Clark, who worked at an alcohol rehabilitation center in Sonoma County, says the treatment center had to be evacuated last year.
There were times when she couldn’t get to work.
“All the routes that I would take to get to work, like quite literally, had fires on them,” she says. “Fire is definitely something we thought about quite a bit, because it was more inevitable than it was an anomaly.”
Then there’s the stress of planning.
Clark says that during the days she was on fire alert, she’d have to take their dog to work, pack a bag and leave it in the car in case she got stuck.
Last year, the couple decided to explore other places to live and picked Michigan, where Smith grew up.
Smith says he feels the weather in Cedar Springs, about 20 minutes north of Grand Rapids, has changed over the years.
“The winter weather is off a little bit here from what it was with my childhood,” he says. “It’s milder and not as much snow.”
For Clark, a native Californian, it’s been a big change.
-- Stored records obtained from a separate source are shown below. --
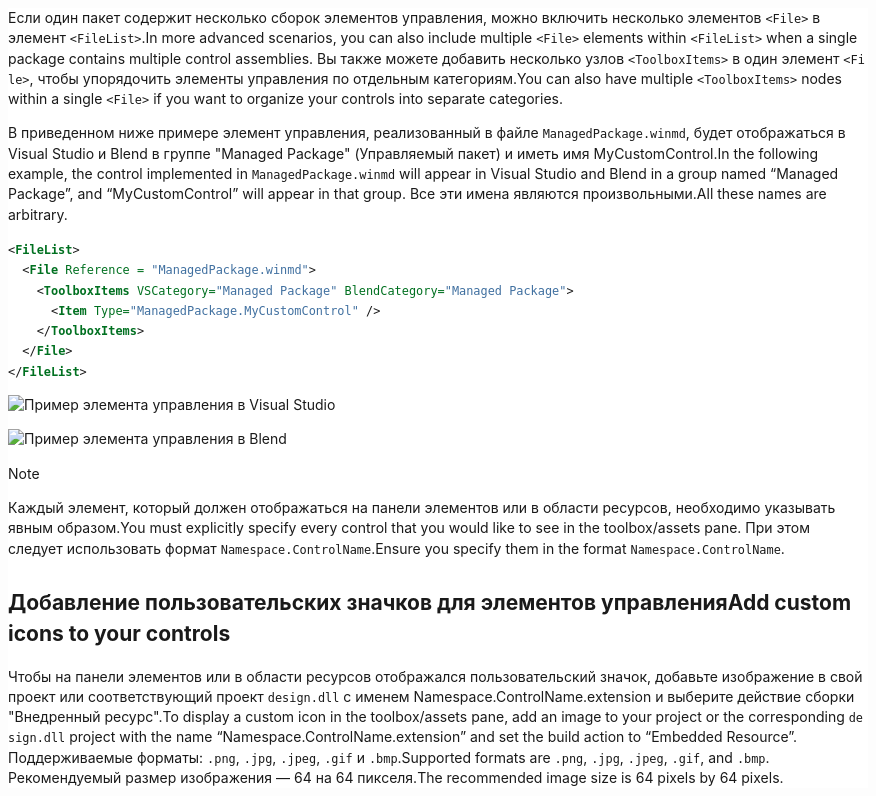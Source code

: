 <span data-ttu-id="68d2d-121">Если один пакет содержит несколько сборок элементов управления, можно включить несколько элементов `<File>` в элемент `<FileList>`.</span><span class="sxs-lookup"><span data-stu-id="68d2d-121">In more advanced scenarios, you can also include multiple `<File>` elements within `<FileList>` when a single package contains multiple control assemblies.</span></span> <span data-ttu-id="68d2d-122">Вы также можете добавить несколько узлов `<ToolboxItems>` в один элемент `<File>`, чтобы упорядочить элементы управления по отдельным категориям.</span><span class="sxs-lookup"><span data-stu-id="68d2d-122">You can also have multiple `<ToolboxItems>` nodes within a single `<File>` if you want to organize your controls into separate categories.</span></span>

<span data-ttu-id="68d2d-123">В приведенном ниже примере элемент управления, реализованный в файле `ManagedPackage.winmd`, будет отображаться в Visual Studio и Blend в группе "Managed Package" (Управляемый пакет) и иметь имя MyCustomControl.</span><span class="sxs-lookup"><span data-stu-id="68d2d-123">In the following example, the control implemented in `ManagedPackage.winmd` will appear in Visual Studio and Blend in a group named “Managed Package”, and “MyCustomControl” will appear in that group.</span></span> <span data-ttu-id="68d2d-124">Все эти имена являются произвольными.</span><span class="sxs-lookup"><span data-stu-id="68d2d-124">All these names are arbitrary.</span></span>

```xml
<FileList>
  <File Reference = "ManagedPackage.winmd">
    <ToolboxItems VSCategory="Managed Package" BlendCategory="Managed Package">
      <Item Type="ManagedPackage.MyCustomControl" />
    </ToolboxItems>
  </File>
</FileList>
```

![Пример элемента управления в Visual Studio](media/UWP-control-vs-toolbox.png)

![Пример элемента управления в Blend](media/UWP-control-blend-assets.png)

> [!Note]
> <span data-ttu-id="68d2d-127">Каждый элемент, который должен отображаться на панели элементов или в области ресурсов, необходимо указывать явным образом.</span><span class="sxs-lookup"><span data-stu-id="68d2d-127">You must explicitly specify every control that you would like to see in the toolbox/assets pane.</span></span> <span data-ttu-id="68d2d-128">При этом следует использовать формат `Namespace.ControlName`.</span><span class="sxs-lookup"><span data-stu-id="68d2d-128">Ensure you specify them in the format `Namespace.ControlName`.</span></span>

## <a name="add-custom-icons-to-your-controls"></a><span data-ttu-id="68d2d-129">Добавление пользовательских значков для элементов управления</span><span class="sxs-lookup"><span data-stu-id="68d2d-129">Add custom icons to your controls</span></span>

<span data-ttu-id="68d2d-130">Чтобы на панели элементов или в области ресурсов отображался пользовательский значок, добавьте изображение в свой проект или соответствующий проект `design.dll` с именем Namespace.ControlName.extension и выберите действие сборки "Внедренный ресурс".</span><span class="sxs-lookup"><span data-stu-id="68d2d-130">To display a custom icon in the toolbox/assets pane, add an image to your project or the corresponding `design.dll` project with the name “Namespace.ControlName.extension” and set the build action to “Embedded Resource”.</span></span> <span data-ttu-id="68d2d-131">Поддерживаемые форматы: `.png`, `.jpg`, `.jpeg`, `.gif` и `.bmp`.</span><span class="sxs-lookup"><span data-stu-id="68d2d-131">Supported formats are `.png`, `.jpg`, `.jpeg`, `.gif`, and `.bmp`.</span></span> <span data-ttu-id="68d2d-132">Рекомендуемый размер изображения — 64 на 64 пикселя.</span><span class="sxs-lookup"><span data-stu-id="68d2d-132">The recommended image size is 64 pixels by 64 pixels.</span></span>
Knowing she’s getting a lot more house for her money eased the strain.
“It’s definitely a weather adjustment, but it’s nice,” she says. “It’s a lot of space, and we’re close to town and it’s an easy drive.”
You can leave, but can you escape?
For the Warrens, the Portland family, natural disasters seem unavoidable.
Oregon is dealing with water shortages and the nation’s largest wildfire, which has claimed 410,731 acres.
“It is terrifying to read,” Warren says. “Because again, that’s why we left, and now I feel like you can leave, but that doesn’t mean you’re solving the problem.”
Swapna Venugopal Ramaswamy is the housing and economy reporter for USA TODAY.